**ENTRIES PROVIDED:**
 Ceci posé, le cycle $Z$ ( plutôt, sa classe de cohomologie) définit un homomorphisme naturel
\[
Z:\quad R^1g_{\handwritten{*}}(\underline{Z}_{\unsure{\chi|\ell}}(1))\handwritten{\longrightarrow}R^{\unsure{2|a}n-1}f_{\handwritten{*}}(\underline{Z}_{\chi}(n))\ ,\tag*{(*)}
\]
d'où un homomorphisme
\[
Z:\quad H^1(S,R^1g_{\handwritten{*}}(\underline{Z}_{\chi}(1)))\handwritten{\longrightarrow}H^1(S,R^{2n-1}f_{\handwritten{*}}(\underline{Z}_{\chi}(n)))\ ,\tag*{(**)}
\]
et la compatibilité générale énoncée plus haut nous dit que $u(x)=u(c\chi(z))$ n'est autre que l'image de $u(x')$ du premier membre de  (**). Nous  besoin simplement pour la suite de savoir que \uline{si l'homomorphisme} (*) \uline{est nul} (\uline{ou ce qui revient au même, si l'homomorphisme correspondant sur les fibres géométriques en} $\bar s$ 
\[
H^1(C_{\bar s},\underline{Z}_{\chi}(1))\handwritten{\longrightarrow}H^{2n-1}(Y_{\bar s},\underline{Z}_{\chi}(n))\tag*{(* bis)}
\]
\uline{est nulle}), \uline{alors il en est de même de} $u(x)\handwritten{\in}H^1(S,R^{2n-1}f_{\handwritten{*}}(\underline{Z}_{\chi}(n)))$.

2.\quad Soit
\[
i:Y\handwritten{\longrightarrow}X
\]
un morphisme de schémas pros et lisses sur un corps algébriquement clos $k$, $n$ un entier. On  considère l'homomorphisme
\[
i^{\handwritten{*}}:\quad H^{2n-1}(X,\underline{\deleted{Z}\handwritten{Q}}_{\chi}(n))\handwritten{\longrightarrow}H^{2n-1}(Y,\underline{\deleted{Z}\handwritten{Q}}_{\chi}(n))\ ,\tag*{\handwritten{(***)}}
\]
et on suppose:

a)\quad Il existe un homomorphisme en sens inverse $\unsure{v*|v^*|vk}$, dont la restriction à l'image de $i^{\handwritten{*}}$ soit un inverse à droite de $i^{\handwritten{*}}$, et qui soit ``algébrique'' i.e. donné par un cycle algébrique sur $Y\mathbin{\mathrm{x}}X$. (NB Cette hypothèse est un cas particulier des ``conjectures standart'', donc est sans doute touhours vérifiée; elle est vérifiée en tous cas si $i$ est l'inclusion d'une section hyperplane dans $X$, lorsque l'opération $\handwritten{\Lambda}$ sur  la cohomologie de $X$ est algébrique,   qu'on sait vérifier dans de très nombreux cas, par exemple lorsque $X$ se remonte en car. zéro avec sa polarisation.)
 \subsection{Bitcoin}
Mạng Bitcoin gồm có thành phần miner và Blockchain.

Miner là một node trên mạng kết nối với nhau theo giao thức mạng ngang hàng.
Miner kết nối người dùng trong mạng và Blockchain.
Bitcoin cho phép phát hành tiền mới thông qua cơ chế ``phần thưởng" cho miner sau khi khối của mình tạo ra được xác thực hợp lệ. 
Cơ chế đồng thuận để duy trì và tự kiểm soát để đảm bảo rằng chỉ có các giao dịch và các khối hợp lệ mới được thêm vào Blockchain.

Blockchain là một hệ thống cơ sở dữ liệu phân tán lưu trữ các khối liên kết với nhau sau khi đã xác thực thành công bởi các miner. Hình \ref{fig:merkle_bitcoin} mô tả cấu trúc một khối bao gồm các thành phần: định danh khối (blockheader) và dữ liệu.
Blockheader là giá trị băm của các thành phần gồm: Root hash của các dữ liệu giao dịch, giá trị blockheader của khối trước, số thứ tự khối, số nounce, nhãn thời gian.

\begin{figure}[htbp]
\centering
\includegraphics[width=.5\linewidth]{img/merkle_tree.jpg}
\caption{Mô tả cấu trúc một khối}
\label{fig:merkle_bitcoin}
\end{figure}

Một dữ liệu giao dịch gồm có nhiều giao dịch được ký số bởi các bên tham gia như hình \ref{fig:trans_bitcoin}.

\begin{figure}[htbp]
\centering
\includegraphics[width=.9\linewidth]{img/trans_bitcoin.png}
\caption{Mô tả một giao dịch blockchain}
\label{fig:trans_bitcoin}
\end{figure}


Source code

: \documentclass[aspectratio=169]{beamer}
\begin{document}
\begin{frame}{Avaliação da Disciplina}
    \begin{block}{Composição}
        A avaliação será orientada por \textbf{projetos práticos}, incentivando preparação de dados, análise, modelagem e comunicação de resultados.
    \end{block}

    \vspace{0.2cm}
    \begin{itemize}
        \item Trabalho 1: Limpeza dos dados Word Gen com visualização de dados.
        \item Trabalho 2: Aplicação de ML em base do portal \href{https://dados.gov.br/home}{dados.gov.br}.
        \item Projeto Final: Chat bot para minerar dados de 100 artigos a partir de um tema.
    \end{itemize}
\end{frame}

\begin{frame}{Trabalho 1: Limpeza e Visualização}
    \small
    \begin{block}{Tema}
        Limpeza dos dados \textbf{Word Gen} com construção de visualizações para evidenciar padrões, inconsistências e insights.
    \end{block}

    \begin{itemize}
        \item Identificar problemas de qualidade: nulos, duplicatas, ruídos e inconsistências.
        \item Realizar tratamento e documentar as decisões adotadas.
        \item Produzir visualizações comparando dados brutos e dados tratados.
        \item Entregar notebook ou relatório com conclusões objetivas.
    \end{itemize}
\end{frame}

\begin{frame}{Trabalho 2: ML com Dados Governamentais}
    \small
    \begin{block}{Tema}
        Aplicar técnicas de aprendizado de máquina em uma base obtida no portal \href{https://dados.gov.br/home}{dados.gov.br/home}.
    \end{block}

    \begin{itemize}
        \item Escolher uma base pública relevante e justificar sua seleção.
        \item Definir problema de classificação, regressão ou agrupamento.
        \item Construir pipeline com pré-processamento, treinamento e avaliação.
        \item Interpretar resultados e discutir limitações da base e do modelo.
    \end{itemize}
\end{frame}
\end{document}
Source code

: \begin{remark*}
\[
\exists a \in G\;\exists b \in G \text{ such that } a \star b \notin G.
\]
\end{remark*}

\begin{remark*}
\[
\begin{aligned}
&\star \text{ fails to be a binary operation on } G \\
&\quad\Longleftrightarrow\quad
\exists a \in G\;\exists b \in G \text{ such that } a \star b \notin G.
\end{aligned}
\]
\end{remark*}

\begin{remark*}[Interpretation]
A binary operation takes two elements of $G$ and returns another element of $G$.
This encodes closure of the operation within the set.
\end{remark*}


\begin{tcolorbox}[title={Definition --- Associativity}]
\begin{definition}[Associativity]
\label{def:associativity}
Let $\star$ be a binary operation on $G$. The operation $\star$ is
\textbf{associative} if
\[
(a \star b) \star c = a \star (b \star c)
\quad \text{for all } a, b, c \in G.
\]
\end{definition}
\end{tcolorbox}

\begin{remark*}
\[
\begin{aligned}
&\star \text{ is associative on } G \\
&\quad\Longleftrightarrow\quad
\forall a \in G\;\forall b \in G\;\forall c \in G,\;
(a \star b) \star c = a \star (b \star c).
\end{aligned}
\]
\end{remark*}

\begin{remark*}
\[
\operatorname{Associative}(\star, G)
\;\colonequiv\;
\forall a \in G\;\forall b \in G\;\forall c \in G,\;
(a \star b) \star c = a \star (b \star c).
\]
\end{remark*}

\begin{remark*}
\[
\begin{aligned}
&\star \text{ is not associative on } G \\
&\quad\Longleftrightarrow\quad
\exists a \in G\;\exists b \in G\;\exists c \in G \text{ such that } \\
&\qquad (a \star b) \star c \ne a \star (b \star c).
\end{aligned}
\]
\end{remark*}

**EXERCISE DIRECTIONS:** I would like you to return every entry exactly, with nothing changed.

**EXERCISE ANSWER:**
 Ceci posé, le cycle $Z$ ( plutôt, sa classe de cohomologie) définit un homomorphisme naturel
\[
Z:\quad R^1g_{\handwritten{*}}(\underline{Z}_{\unsure{\chi|\ell}}(1))\handwritten{\longrightarrow}R^{\unsure{2|a}n-1}f_{\handwritten{*}}(\underline{Z}_{\chi}(n))\ ,\tag*{(*)}
\]
d'où un homomorphisme
\[
Z:\quad H^1(S,R^1g_{\handwritten{*}}(\underline{Z}_{\chi}(1)))\handwritten{\longrightarrow}H^1(S,R^{2n-1}f_{\handwritten{*}}(\underline{Z}_{\chi}(n)))\ ,\tag*{(**)}
\]
et la compatibilité générale énoncée plus haut nous dit que $u(x)=u(c\chi(z))$ n'est autre que l'image de $u(x')$ du premier membre de  (**). Nous  besoin simplement pour la suite de savoir que \uline{si l'homomorphisme} (*) \uline{est nul} (\uline{ou ce qui revient au même, si l'homomorphisme correspondant sur les fibres géométriques en} $\bar s$ 
\[
H^1(C_{\bar s},\underline{Z}_{\chi}(1))\handwritten{\longrightarrow}H^{2n-1}(Y_{\bar s},\underline{Z}_{\chi}(n))\tag*{(* bis)}
\]
\uline{est nulle}), \uline{alors il en est de même de} $u(x)\handwritten{\in}H^1(S,R^{2n-1}f_{\handwritten{*}}(\underline{Z}_{\chi}(n)))$.

2.\quad Soit
\[
i:Y\handwritten{\longrightarrow}X
\]
un morphisme de schémas pros et lisses sur un corps algébriquement clos $k$, $n$ un entier. On  considère l'homomorphisme
\[
i^{\handwritten{*}}:\quad H^{2n-1}(X,\underline{\deleted{Z}\handwritten{Q}}_{\chi}(n))\handwritten{\longrightarrow}H^{2n-1}(Y,\underline{\deleted{Z}\handwritten{Q}}_{\chi}(n))\ ,\tag*{\handwritten{(***)}}
\]
et on suppose:

a)\quad Il existe un homomorphisme en sens inverse $\unsure{v*|v^*|vk}$, dont la restriction à l'image de $i^{\handwritten{*}}$ soit un inverse à droite de $i^{\handwritten{*}}$, et qui soit ``algébrique'' i.e. donné par un cycle algébrique sur $Y\mathbin{\mathrm{x}}X$. (NB Cette hypothèse est un cas particulier des ``conjectures standart'', donc est sans doute touhours vérifiée; elle est vérifiée en tous cas si $i$ est l'inclusion d'une section hyperplane dans $X$, lorsque l'opération $\handwritten{\Lambda}$ sur  la cohomologie de $X$ est algébrique,   qu'on sait vérifier dans de très nombreux cas, par exemple lorsque $X$ se remonte en car. zéro avec sa polarisation.)
 \subsection{Bitcoin}
Mạng Bitcoin gồm có thành phần miner và Blockchain.

Miner là một node trên mạng kết nối với nhau theo giao thức mạng ngang hàng.
Miner kết nối người dùng trong mạng và Blockchain.
Bitcoin cho phép phát hành tiền mới thông qua cơ chế ``phần thưởng" cho miner sau khi khối của mình tạo ra được xác thực hợp lệ. 
Cơ chế đồng thuận để duy trì và tự kiểm soát để đảm bảo rằng chỉ có các giao dịch và các khối hợp lệ mới được thêm vào Blockchain.

Blockchain là một hệ thống cơ sở dữ liệu phân tán lưu trữ các khối liên kết với nhau sau khi đã xác thực thành công bởi các miner. Hình \ref{fig:merkle_bitcoin} mô tả cấu trúc một khối bao gồm các thành phần: định danh khối (blockheader) và dữ liệu.
Blockheader là giá trị băm của các thành phần gồm: Root hash của các dữ liệu giao dịch, giá trị blockheader của khối trước, số thứ tự khối, số nounce, nhãn thời gian.

\begin{figure}[htbp]
\centering
\includegraphics[width=.5\linewidth]{img/merkle_tree.jpg}
\caption{Mô tả cấu trúc một khối}
\label{fig:merkle_bitcoin}
\end{figure}

Một dữ liệu giao dịch gồm có nhiều giao dịch được ký số bởi các bên tham gia như hình \ref{fig:trans_bitcoin}.

\begin{figure}[htbp]
\centering
\includegraphics[width=.9\linewidth]{img/trans_bitcoin.png}
\caption{Mô tả một giao dịch blockchain}
\label{fig:trans_bitcoin}
\end{figure}


Source code

: \documentclass[aspectratio=169]{beamer}
\begin{document}
\begin{frame}{Avaliação da Disciplina}
    \begin{block}{Composição}
        A avaliação será orientada por \textbf{projetos práticos}, incentivando preparação de dados, análise, modelagem e comunicação de resultados.
    \end{block}

    \vspace{0.2cm}
    \begin{itemize}
        \item Trabalho 1: Limpeza dos dados Word Gen com visualização de dados.
        \item Trabalho 2: Aplicação de ML em base do portal \href{https://dados.gov.br/home}{dados.gov.br}.
        \item Projeto Final: Chat bot para minerar dados de 100 artigos a partir de um tema.
    \end{itemize}
\end{frame}

\begin{frame}{Trabalho 1: Limpeza e Visualização}
    \small
    \begin{block}{Tema}
        Limpeza dos dados \textbf{Word Gen} com construção de visualizações para evidenciar padrões, inconsistências e insights.
    \end{block}

    \begin{itemize}
        \item Identificar problemas de qualidade: nulos, duplicatas, ruídos e inconsistências.
        \item Realizar tratamento e documentar as decisões adotadas.
        \item Produzir visualizações comparando dados brutos e dados tratados.
        \item Entregar notebook ou relatório com conclusões objetivas.
    \end{itemize}
\end{frame}

\begin{frame}{Trabalho 2: ML com Dados Governamentais}
    \small
    \begin{block}{Tema}
        Aplicar técnicas de aprendizado de máquina em uma base obtida no portal \href{https://dados.gov.br/home}{dados.gov.br/home}.
    \end{block}

    \begin{itemize}
        \item Escolher uma base pública relevante e justificar sua seleção.
        \item Definir problema de classificação, regressão ou agrupamento.
        \item Construir pipeline com pré-processamento, treinamento e avaliação.
        \item Interpretar resultados e discutir limitações da base e do modelo.
    \end{itemize}
\end{frame}
\end{document}
Source code

: \begin{remark*}
\[
\exists a \in G\;\exists b \in G \text{ such that } a \star b \notin G.
\]
\end{remark*}

\begin{remark*}
\[
\begin{aligned}
&\star \text{ fails to be a binary operation on } G \\
&\quad\Longleftrightarrow\quad
\exists a \in G\;\exists b \in G \text{ such that } a \star b \notin G.
\end{aligned}
\]
\end{remark*}

\begin{remark*}[Interpretation]
A binary operation takes two elements of $G$ and returns another element of $G$.
This encodes closure of the operation within the set.
\end{remark*}


\begin{tcolorbox}[title={Definition --- Associativity}]
\begin{definition}[Associativity]
\label{def:associativity}
Let $\star$ be a binary operation on $G$. The operation $\star$ is
\textbf{associative} if
\[
(a \star b) \star c = a \star (b \star c)
\quad \text{for all } a, b, c \in G.
\]
\end{definition}
\end{tcolorbox}

\begin{remark*}
\[
\begin{aligned}
&\star \text{ is associative on } G \\
&\quad\Longleftrightarrow\quad
\forall a \in G\;\forall b \in G\;\forall c \in G,\;
(a \star b) \star c = a \star (b \star c).
\end{aligned}
\]
\end{remark*}

\begin{remark*}
\[
\operatorname{Associative}(\star, G)
\;\colonequiv\;
\forall a \in G\;\forall b \in G\;\forall c \in G,\;
(a \star b) \star c = a \star (b \star c).
\]
\end{remark*}

\begin{remark*}
\[
\begin{aligned}
&\star \text{ is not associative on } G \\
&\quad\Longleftrightarrow\quad
\exists a \in G\;\exists b \in G\;\exists c \in G \text{ such that } \\
&\qquad (a \star b) \star c \ne a \star (b \star c).
\end{aligned}
\]
\end{remark*}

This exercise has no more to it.